Split RefCursor into a "name" table and a "ref" table so ref names have stable PHIDs
Closed, ResolvedPublic
Actions

Assigned To

Authored By

	avivey
	Nov 5 2016, 7:09 PM

Description

This task originally reported a fairly mild, self-healing issue with clustered Git repositories. However, it's adjacent to a more practical issue.

In Differential's "Land Revision" workflow, we currently give the user a tokenizer and ask them to select a target branch, often, say, "master". This kind of workflow (where users select refs using a tokenizer) is likely to become more prevalent in the future as we do more repository operations.

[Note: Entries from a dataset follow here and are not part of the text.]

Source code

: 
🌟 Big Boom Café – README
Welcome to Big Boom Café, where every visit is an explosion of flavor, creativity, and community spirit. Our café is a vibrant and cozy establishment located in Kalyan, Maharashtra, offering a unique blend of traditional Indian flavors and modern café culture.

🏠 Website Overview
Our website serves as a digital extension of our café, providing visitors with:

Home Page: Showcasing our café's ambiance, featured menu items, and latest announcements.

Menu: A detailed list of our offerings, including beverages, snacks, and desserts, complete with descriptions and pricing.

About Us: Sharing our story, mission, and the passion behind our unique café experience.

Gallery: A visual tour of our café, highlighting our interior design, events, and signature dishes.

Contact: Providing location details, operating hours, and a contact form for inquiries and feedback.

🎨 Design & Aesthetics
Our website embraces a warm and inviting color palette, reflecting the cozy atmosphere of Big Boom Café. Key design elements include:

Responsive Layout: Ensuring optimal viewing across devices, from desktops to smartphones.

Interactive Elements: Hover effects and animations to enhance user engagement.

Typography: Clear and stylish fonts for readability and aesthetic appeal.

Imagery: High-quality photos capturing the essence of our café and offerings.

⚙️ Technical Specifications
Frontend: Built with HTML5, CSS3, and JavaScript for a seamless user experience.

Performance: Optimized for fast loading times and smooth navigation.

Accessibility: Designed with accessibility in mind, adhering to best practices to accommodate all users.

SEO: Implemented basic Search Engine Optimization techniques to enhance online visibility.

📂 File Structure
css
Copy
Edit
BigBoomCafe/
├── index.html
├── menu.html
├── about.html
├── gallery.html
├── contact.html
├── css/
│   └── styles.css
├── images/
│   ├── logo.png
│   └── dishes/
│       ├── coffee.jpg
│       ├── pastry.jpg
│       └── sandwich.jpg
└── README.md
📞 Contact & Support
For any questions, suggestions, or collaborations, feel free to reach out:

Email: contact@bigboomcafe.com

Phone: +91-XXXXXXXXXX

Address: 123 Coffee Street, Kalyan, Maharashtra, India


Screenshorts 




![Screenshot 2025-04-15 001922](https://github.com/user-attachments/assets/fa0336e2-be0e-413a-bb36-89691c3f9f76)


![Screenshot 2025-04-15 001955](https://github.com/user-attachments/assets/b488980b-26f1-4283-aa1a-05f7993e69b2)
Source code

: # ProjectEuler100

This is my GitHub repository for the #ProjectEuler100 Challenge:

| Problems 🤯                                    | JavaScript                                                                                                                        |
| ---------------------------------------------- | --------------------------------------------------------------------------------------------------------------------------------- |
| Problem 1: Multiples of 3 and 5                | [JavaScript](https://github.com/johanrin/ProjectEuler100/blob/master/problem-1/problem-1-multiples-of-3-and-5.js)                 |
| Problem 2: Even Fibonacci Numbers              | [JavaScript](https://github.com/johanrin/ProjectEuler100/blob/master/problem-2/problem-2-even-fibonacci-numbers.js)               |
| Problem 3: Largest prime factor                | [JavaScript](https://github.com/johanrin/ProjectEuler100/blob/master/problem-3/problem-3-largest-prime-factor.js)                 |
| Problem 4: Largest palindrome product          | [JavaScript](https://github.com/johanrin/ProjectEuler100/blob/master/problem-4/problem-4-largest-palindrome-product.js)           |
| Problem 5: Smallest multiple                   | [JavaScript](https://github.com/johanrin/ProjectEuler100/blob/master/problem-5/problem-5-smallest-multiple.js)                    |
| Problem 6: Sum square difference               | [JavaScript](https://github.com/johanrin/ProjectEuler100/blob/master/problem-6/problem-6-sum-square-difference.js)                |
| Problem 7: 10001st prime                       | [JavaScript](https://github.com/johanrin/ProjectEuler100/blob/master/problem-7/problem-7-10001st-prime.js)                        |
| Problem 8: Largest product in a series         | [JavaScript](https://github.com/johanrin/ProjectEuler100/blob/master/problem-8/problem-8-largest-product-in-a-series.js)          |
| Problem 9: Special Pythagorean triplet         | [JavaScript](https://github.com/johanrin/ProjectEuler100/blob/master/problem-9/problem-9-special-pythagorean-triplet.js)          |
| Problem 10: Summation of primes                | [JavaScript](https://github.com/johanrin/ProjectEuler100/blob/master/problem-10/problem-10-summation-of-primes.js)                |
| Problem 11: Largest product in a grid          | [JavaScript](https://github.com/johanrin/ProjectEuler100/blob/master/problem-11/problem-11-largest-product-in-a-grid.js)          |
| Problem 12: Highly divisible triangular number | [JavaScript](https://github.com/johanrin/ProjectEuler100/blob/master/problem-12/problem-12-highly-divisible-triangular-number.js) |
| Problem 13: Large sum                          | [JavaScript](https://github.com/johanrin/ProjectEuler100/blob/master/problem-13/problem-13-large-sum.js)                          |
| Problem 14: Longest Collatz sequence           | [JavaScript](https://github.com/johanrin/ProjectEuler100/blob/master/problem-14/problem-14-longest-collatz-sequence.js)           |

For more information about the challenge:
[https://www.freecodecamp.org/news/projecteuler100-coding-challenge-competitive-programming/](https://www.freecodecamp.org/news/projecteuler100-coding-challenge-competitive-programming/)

This tokenizer is backed by the RefCursor table, and uses PHIDs from that table, but the rows in that table are currently transient and the PHIDs are not stable or persistent. If a repository is moving quickly enough, the PHIDs may shift between the time the user opens the dialog and submits the form, or even while they're typing.

The format of the table is currently <type, name, commit>, e.g. <"branch", "master", "abcd1234">. There is no unique key on <type, name> because Mercurial repositories may have multiple active heads for a single branch.

This table format does not lend itself well to identifying ref names with a single, stable, persistent PHID. A better format would be to use two tables: one for names (<type, name>) and one for the zero or more things the ref is actually pointing at (<refID, objectHash>).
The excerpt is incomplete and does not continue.